Planning the admin update area

What I want to do now is give you an overview of the Administrative Area that has been set up at this point. And also, what the plan is for building an Update User Area. So, if I go out to the Admin homepage, right now we have Insert a New User and Update User Information. The Insert a New User was done in another movie, so the idea is we need a way for the administration within Scuba2U to be able to update information within the database.

And they don't have a specific database access or interface in order to be able to modify the database data directly. We want to create a web-based update system for them. So, they go out onto the company website and they're able to modify information about the members who are available within the Scuba2U website, and not just Guest members but Admin members. And they can also switch and move somebody from a Guest Member into an Admin Member. So, they're going to be able switch their role within the website Member Area, on top of being able add new people using the Insert a New User. Or modify the data on a person who has already registered. So, let's take a look at the pre-designed pages we have set up in order to accomplish the update portion.

Right now, there is an Admin User List page. And within this page, a table has been set up to store information about a user. Now, the way I've set this up, I do have all of their information being listed here, within this table. Now, we may or may not want all of that information available for a user, but I have it all set up so we can pull all of the information into this table. Once we do that, this will be a complete listing of every member within our website, whether they are a guest role or an admin role. So, we'll pull data from the database in order to populate this information with every member within Scuba2U, and the Member Area within our website. Now, once we pull the data out into this table, so that will be our first step, is to populate this table with database data of all of our members. The second piece of what needs to be done is this user ID number is going to become a hyperlink to the next page.

So, if we need to modify a users information, we're going to have them click the user ID link for that member. When we do that, it will take them to a second page, and that is our Admin User Update page. Once the admin clicks on that User ID hyperlink, this form will be populated with that particular members information. So, each one of these will be filled in by database data. Now once that is done, we can go in and modify any of the information within the database by changing the information that's printed here and clicking this button.

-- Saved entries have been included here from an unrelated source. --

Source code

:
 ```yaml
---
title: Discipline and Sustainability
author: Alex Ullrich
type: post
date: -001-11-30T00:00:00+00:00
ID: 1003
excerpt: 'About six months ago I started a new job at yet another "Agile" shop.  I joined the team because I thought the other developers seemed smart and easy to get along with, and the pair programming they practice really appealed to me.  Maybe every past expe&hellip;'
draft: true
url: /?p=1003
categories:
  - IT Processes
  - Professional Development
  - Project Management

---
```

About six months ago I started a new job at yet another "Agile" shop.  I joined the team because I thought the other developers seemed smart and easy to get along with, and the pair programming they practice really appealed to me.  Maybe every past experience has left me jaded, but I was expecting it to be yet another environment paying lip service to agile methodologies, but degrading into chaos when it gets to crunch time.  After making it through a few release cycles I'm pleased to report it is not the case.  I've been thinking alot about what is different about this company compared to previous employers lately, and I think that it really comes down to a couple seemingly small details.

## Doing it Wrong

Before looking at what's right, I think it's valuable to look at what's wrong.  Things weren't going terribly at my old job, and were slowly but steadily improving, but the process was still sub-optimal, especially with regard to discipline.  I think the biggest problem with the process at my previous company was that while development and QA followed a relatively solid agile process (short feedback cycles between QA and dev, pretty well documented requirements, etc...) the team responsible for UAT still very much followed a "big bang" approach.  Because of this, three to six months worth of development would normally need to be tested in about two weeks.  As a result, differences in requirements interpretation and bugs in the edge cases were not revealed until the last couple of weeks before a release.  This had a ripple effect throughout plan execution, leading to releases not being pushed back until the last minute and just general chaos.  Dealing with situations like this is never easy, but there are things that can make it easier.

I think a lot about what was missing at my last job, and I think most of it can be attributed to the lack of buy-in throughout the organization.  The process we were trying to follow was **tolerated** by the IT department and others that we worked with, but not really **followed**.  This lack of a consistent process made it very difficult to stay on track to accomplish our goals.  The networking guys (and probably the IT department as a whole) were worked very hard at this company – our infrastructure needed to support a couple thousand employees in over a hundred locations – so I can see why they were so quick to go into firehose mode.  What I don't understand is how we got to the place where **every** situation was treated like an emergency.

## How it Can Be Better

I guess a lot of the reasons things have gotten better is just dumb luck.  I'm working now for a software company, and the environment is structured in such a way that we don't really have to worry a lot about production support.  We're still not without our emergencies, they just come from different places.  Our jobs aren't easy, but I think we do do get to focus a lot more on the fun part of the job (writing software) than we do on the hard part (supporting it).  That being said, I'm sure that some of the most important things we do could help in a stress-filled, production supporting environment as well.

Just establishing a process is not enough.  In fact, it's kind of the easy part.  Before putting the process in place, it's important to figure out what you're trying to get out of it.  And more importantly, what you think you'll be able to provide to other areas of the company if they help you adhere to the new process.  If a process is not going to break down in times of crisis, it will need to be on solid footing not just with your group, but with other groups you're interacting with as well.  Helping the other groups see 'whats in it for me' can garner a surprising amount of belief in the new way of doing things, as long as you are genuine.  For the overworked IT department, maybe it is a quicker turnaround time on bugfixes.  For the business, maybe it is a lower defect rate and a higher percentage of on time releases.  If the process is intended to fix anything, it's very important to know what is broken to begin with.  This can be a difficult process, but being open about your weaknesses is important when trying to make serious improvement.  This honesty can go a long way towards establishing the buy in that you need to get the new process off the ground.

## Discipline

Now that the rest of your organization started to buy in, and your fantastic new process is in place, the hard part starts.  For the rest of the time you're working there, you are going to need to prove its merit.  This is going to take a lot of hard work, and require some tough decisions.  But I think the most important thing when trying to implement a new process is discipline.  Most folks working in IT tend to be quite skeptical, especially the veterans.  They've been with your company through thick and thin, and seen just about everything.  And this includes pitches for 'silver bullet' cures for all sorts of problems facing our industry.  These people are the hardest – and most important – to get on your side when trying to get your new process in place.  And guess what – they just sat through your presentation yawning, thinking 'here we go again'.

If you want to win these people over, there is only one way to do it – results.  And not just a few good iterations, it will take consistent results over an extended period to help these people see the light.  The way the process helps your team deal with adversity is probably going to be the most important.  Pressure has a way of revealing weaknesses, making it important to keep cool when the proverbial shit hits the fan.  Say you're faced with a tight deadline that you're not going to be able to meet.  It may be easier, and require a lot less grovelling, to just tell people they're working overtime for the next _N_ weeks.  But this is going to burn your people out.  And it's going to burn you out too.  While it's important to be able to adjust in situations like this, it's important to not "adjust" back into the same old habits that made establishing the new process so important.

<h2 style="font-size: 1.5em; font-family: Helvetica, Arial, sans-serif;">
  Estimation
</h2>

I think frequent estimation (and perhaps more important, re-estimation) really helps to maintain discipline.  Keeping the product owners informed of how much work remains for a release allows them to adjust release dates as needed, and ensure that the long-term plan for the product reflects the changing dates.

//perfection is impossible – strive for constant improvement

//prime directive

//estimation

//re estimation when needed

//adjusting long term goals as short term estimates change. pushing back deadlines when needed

Now, this button says, Insert New User, and we will have to change that to say, Update User, because this is our update form, not our insert form. And the difference is, inserting a new user adds information to the database. Update simply changes information that is already stored within the database. So, that is a plan for this whole administrative interface. So, there's actually three different pieces we need to do to put this together.

But the first piece we need to address is getting our user list printing out all of our members within this table and making this User ID a hyperlink so we can pass that User ID to the Update page. The second portion will be working with this page, placing that information from the database for that member into this form. And then, once that is done, we need to activate this button to change the data within the database based on the new information.

And then, we'll take the user right back to the User List so they can confirm that the data was changed and modify another member's information if they need to do so. So, that is our Administrative Area. It is a way to update member information within our website, specifically the website database for all of the various members. Now, if we look at that database, it is the Login table is what we're going to be modifying.

So, we'll be working in the Login table within our database once we move into planning these pages and getting them set up. So, let's get started building our user or member update area.